Schooled in England and Paris, Fanny Kemble had no intentions of becoming an actress with the Covent. Only because of her family's persistence and the Covent's dire financial straits did she agree to take the stage in the role of Juliet on October 15, 1829. The woman whom biographer Henry Gibbs proclaimed "the most unwilling actress in historv" was an instant hit, dazzling critics and audiences alike.
She became the heir to Siddons' throne as the most famous actress in Britain, but still considered herself foremost a scribe, writing poems, journals, plays, articles and thousands of letters over the course of her life. Most of her correspondence was to her dear friend, Harriet St. Leger, 12 years her senior.
When recurring economic woes and ill health caused Charles Kemble to be replaced as director of the Covent in 1832, the Kemble family's long-time ties to the Theater were severed. They embarked on a two-year theatrical tour of America, where Fanny's debut at New York's Park Theater was critically acclaimed. The New York Mirror declared "a new era in American history began with Kemble's visit."

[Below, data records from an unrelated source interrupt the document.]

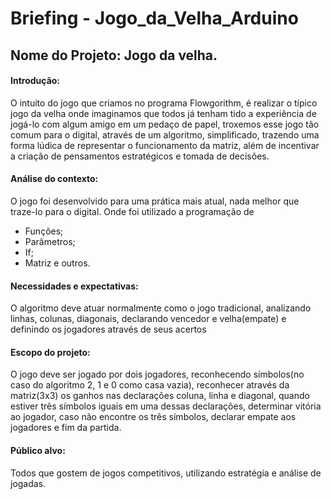 # Briefing - Jogo_da_Velha_Arduino

## Nome do Projeto: Jogo da velha.

#### Introdução: 
O intuito do jogo que criamos no programa Flowgorithm, é realizar o típico jogo da velha onde imaginamos que todos já tenham tido a experiência de jogá-lo com algum amigo em um pedaço de papel,
troxemos esse jogo tão comum para o digital, através de um algoritmo, simplificado, trazendo uma forma lúdica de representar o funcionamento da matriz, além de incentivar a criação de pensamentos estratégicos e tomada de decisões.

#### Análise do contexto:
O jogo foi desenvolvido para uma prática mais atual, nada melhor que traze-lo para o digital.
Onde foi utilizado a programação de 
- Funções;
- Parâmetros;
- If;
- Matriz e outros.

#### Necessidades e expectativas:
O algoritmo deve atuar normalmente como o jogo tradicional, analizando linhas, colunas, diagonais, declarando vencedor e velha(empate) e definindo os jogadores através de seus acertos

#### Escopo do projeto: 
O jogo deve ser jogado por dois jogadores, reconhecendo símbolos(no caso do algoritmo 2, 1 e 0 como casa vazia), reconhecer através da matriz(3x3) os ganhos nas declarações coluna, linha e diagonal, quando estiver três símbolos iguais em uma dessas declarações, determinar vitória ao jogador, caso não encontre os três símbolos, declarar empate aos jogadores e fim da partida.

#### Público alvo: 
Todos que gostem de jogos competitivos, utilizando estratégia e análise de jogadas.




 
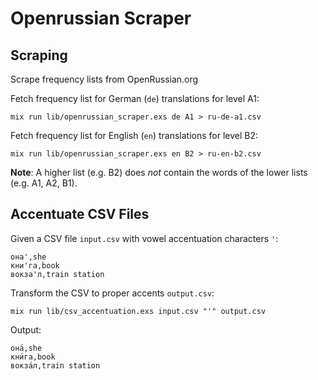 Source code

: # Openrussian Scraper

## Scraping

Scrape frequency lists from OpenRussian.org

Fetch frequency list for German (`de`) translations for level A1:

    mix run lib/openrussian_scraper.exs de A1 > ru-de-a1.csv

Fetch frequency list for English (`en`) translations for level B2:

    mix run lib/openrussian_scraper.exs en B2 > ru-en-b2.csv

**Note**: A higher list (e.g. B2) does _not_ contain the words of the lower lists (e.g. A1, A2, B1).

## Accentuate CSV Files

Given a CSV file `input.csv` with vowel accentuation characters `'`:

    она',she
    кни'га,book
    вокза'л,train station

Transform the CSV to proper accents `output.csv`:

    mix run lib/csv_accentuation.exs input.csv "'" output.csv

Output:

    она́,she
    кни́га,book
    вокза́л,train station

Fanny soon became the darling of society in New York, Boston, Philadelphia, and Washington, D.C, where she was a visitor at the White House and befriended such figures as Charles Surrmer and the writer Trelawny. Philadelphia lawyer Pierce Butler became an admirer of Fanny's during her performances at the city's Chestnutt Theater, and began a courtship. Fanny Kemble gave the final performance of her American tour, at the Chestnutt, on June 6, 1834. She and Pierce married the following day.

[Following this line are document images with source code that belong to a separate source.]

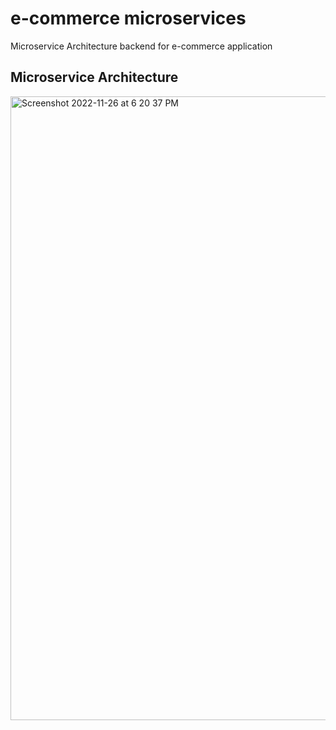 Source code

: 
# e-commerce microservices
Microservice Architecture backend for e-commerce application


## Microservice Architecture

<img width="998" alt="Screenshot 2022-11-26 at 6 20 37 PM" src="https://user-images.githubusercontent.com/68185027/204089855-97c23ed8-d9eb-4487-9c63-4cc346f0d803.png">
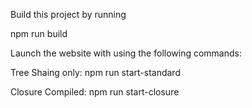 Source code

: Build this project by running

npm run build

Launch the website with using the following commands:

Tree Shaing only: npm run start-standard

Closure Compiled: npm run start-closure

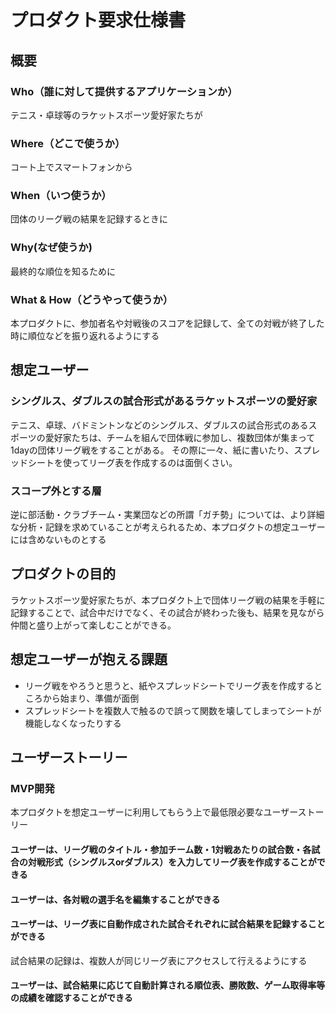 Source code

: # プロダクト要求仕様書
## 概要
### Who（誰に対して提供するアプリケーションか）
テニス・卓球等のラケットスポーツ愛好家たちが
### Where（どこで使うか）
コート上でスマートフォンから
### When（いつ使うか）
団体のリーグ戦の結果を記録するときに
### Why(なぜ使うか)
最終的な順位を知るために
### What & How（どうやって使うか）
本プロダクトに、参加者名や対戦後のスコアを記録して、全ての対戦が終了した時に順位などを振り返れるようにする

## 想定ユーザー
### シングルス、ダブルスの試合形式があるラケットスポーツの愛好家
テニス、卓球、バドミントンなどのシングルス、ダブルスの試合形式のあるスポーツの愛好家たちは、チームを組んで団体戦に参加し、複数団体が集まって1dayの団体リーグ戦をすることがある。
その際に一々、紙に書いたり、スプレッドシートを使ってリーグ表を作成するのは面倒くさい。
### スコープ外とする層
逆に部活動・クラブチーム・実業団などの所謂「ガチ勢」については、より詳細な分析・記録を求めていることが考えられるため、本プロダクトの想定ユーザーには含めないものとする

## プロダクトの目的
ラケットスポーツ愛好家たちが、本プロダクト上で団体リーグ戦の結果を手軽に記録することで、試合中だけでなく、その試合が終わった後も、結果を見ながら仲間と盛り上がって楽しむことができる。

## 想定ユーザーが抱える課題
- リーグ戦をやろうと思うと、紙やスプレッドシートでリーグ表を作成するところから始まり、準備が面倒
- スプレッドシートを複数人で触るので誤って関数を壊してしまってシートが機能しなくなったりする

## ユーザーストーリー
### MVP開発
本プロダクトを想定ユーザーに利用してもらう上で最低限必要なユーザーストーリー
#### ユーザーは、リーグ戦のタイトル・参加チーム数・1対戦あたりの試合数・各試合の対戦形式（シングルスorダブルス）を入力してリーグ表を作成することができる
#### ユーザーは、各対戦の選手名を編集することができる
#### ユーザーは、リーグ表に自動作成された試合それぞれに試合結果を記録することができる
試合結果の記録は、複数人が同じリーグ表にアクセスして行えるようにする
#### ユーザーは、試合結果に応じて自動計算される順位表、勝敗数、ゲーム取得率等の成績を確認することができる
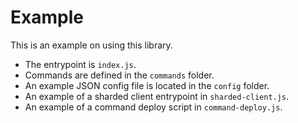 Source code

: # Example

This is an example on using this library.

* The entrypoint is `index.js`.
* Commands are defined in the `commands` folder.
* An example JSON config file is located in the `config` folder.
* An example of a sharded client entrypoint in `sharded-client.js`.
* An example of a command deploy script in `command-deploy.js`.
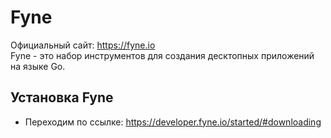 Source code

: # Fyne
Официальный сайт: https://fyne.io  
Fyne - это набор инструментов для создания десктопных приложений на языке Go.

## Установка Fyne
- Переходим по ссылке: https://developer.fyne.io/started/#downloading
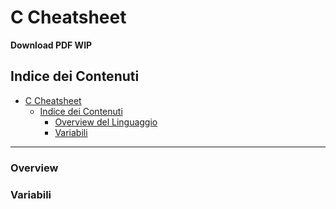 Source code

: # C Cheatsheet
**Download PDF WIP**

## Indice dei Contenuti

- [C Cheatsheet](#c-cheatsheet)
  - [Indice dei Contenuti](#indice-dei-contenuti)
    - [Overview del Linguaggio](#overview) 
    - [Variabili](#variabili)

---

<!-- ## Basi -->

### Overview

### Variabili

The next several years, spent at Butler's house in Philadelphia and his plantation in Georgia, are the focus of SHOWTIME's film. Fanny ceased to be an actress and became one of the most unlikely, and important, abolitionists in the country. _ Her protests of slavery against the wishes of her husband, and the publication of one of her journals, infuriated Butler and caused their marriage to deteriorate. She lost custody of their two children, and, as a condition for Pierce's financial support, was forbidden to publish further memoirs.
Kemble spent 1845 restoring her soul in Italy, where she wrote a heartfelt memoir, "A Year of Consolation." She then returned to England and resumed her acting career in "The Honeymoon" at the Theater Royal in 1847. A year later she sailed to Philadelphia to answer divorce charges and began giving a series of Shakespeare readings throughout the Eastern states.
On the eve of the Civil War, with Britain poised to give the Confederacy much-needed loans, Kemble's "Journal of a Residence On a Georgia Plantation" was published, and is credited with helping turn British public opinion against the South. The loans to the Confederacy were denied.
Kemble left America for the last time in 1877. In England, she became friends with Henry James, who was called to her house immediately upon her death to assist in the flood of public inquiries.